Toutefois, Victor de Lorenzo, chef du laboratoire de microbiologie du Centre national de biotechnologie d'Espagne, entreprend des recherches s'inspirant de celles sur le génome minimal. Il remplace, en effet, les gènes non essentiels de la bactérie Pseudomonas par des circuits métaboliques et de régulation, qui dégradent les éléments-cibles. Ces nouveaux circuits éloignent les microbes des sources de carbone, telles que le glucose, et les dirigent vers des sources d'alimentation composées de produits industriels.


* 70 Ce projet, qui a bénéficié d'un soutien financier d'OSEO à hauteur d'environ 15 millions d'euros, porte sur des souches et cultures de microalgues dites « hétérotrophes » ou « mixotrophes », c'est-à-dire ne nécessitant pas ou peu de lumière, ce qui permettrait d'obtenir des rendements de cinquante à cent fois supérieurs aux cultures traditionnelles.

* 71 La vectorisation des médicaments correspond au transport des molécules biologiquement actives jusqu'à leur cible biologique.

* 72 Aviesan, Bases moléculaires et structurales du vivant, janvier 2011.

* 73 BP a ainsi déboursé 680 millions de dollars pour acquérir 83 % des parts d'une société brésilienne productrice d'éthanol. Exxon a investi 600 millions de dollars dans la recherche sur les biocarburants, en partenariat avec Craig Venter.

* 74 Ainsi, lors d'une réunion organisée en 2009 par Vivagora, Antoine Danchin a-t-il déclaré : « Le problème est qu'actuellement, il faut faire miroiter des applications pour avoir des crédits. Cela va apporter des déconvenues importantes, car il sera impossible de satisfaire les promesses. »

* 75 A realistic Technology and Egineering assessment of Algae biofuel production.

* 76 Bulletin électronique de l'ambassade de France aux États-Unis, 8 novembre 2009.

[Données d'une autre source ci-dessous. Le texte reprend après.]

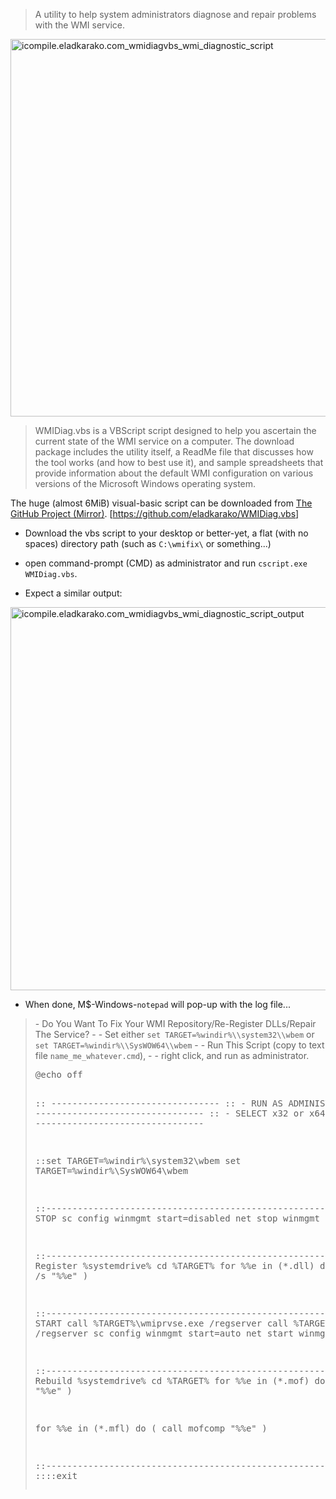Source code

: <blockquote>A utility to help system administrators diagnose and repair problems with the WMI service.</blockquote>

<img src="https://icompile.eladkarako.com/_uploads/2016/06/icompile.eladkarako.com_wmidiagvbs_wmi_diagnostic_script.png" alt="icompile.eladkarako.com_wmidiagvbs_wmi_diagnostic_script" width="750" height="604" class="aligncenter size-full wp-image-5422" />

<blockquote>WMIDiag.vbs is a VBScript script designed to help you ascertain the current state of the WMI service on a computer. The download package includes the utility itself, a ReadMe file that discusses how the tool works (and how to best use it), and sample spreadsheets that provide information about the default WMI configuration on various versions of the Microsoft Windows operating system.</blockquote>

The huge (almost 6MiB) visual-basic script can be downloaded from <a href="https://github.com/eladkarako/WMIDiag.vbs" target="_blank">The GitHub Project (Mirror)</a>.
[<a href="https://github.com/eladkarako/WMIDiag.vbs" target="_blank">https://github.com/eladkarako/WMIDiag.vbs</a>]

- Download the vbs script to your desktop or better-yet, a flat (with no spaces) directory path (such as <code>C:\\wmifix\\</code> or something...)
- open command-prompt (CMD) as administrator and run <code>cscript.exe WMIDiag.vbs</code>.

- Expect a similar output:
<img src="https://icompile.eladkarako.com/_uploads/2016/06/icompile.eladkarako.com_wmidiagvbs_wmi_diagnostic_script_output.png" alt="icompile.eladkarako.com_wmidiagvbs_wmi_diagnostic_script_output" width="1156" height="613" class="aligncenter size-full wp-image-5426" />

- When done, M$-Windows-<code>notepad</code> will pop-up with the log file...



<blockquote>- Do You Want To Fix Your WMI Repository/Re-Register DLLs/Repair The Service?
- - Set either <code>set TARGET=%windir%\\system32\\wbem</code> or
    <code>set TARGET=%windir%\\SysWOW64\\wbem</code>
- - Run This Script (copy to text file <code>name_me_whatever.cmd</code>),
- - right click, and run as administrator.
<pre>
@echo off

:: --------------------------------
:: -  RUN AS ADMINISTRATOR.       -
:: --------------------------------
:: -  SELECT x32 or x64 VERSION   -
:: --------------------------------


::set TARGET=%windir%\\system32\\wbem
set TARGET=%windir%\\SysWOW64\\wbem

::--------------------------------------------------------Service STOP
sc config winmgmt start=disabled
net stop winmgmt /y

::--------------------------------------------------------DLL Register
%systemdrive%
cd %TARGET%
for %%e in (*.dll) do (
  call regsvr32 /s "%%e"
)

::--------------------------------------------------------Service START
call %TARGET%\\wmiprvse.exe /regserver 
call %TARGET%\\winmgmt.exe /regserver 
sc config winmgmt start=auto
net start winmgmt

::--------------------------------------------------------Repository Rebuild
%systemdrive%
cd %TARGET%
for %%e in (*.mof) do (
  call mofcomp "%%e"
)

for %%e in (*.mfl) do (
  call mofcomp "%%e"
)

::--------------------------------------------------------Done
pause
::::exit
</pre>
</blockquote>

* 77 Le panic érigé (Panicum virgatum) est une plante herbacée dont la répartition naturelle va de l'Amérique du Nord à l'Amérique centrale. Compte tenu de son rendement et de son potentiel énergétique, le panic érigé fait partie des graminées qui pourraient rapidement intégrer la filière de la biomasse.

* 78 Bulletin électronique de l'ambassade de France en Suisse, 6 avril 2011.

* 79 The New Biomasters, ETC Group, 2010.

* 80 Ce procédé est qualifié d'hybride, car il combine les avantages de la voie biochimique et de la voie thermochimique de la production d'éthanol.

* 81 Bulletin électronique de l'ambassade de France aux États-Unis, 17 juin 2011.

* 82 Charles W. Schmidt, «Synthetic Biology: Environmental Health Implications of a New Field», Environmental Health Perspectives, mars 2010.

* 83 Jeffrey M. Skerker, Julius B. Lucks, Adam P. Arkin, «Evolution, ecology and the engineered organism: lessons for synthetic biology», Genome Biology 2009.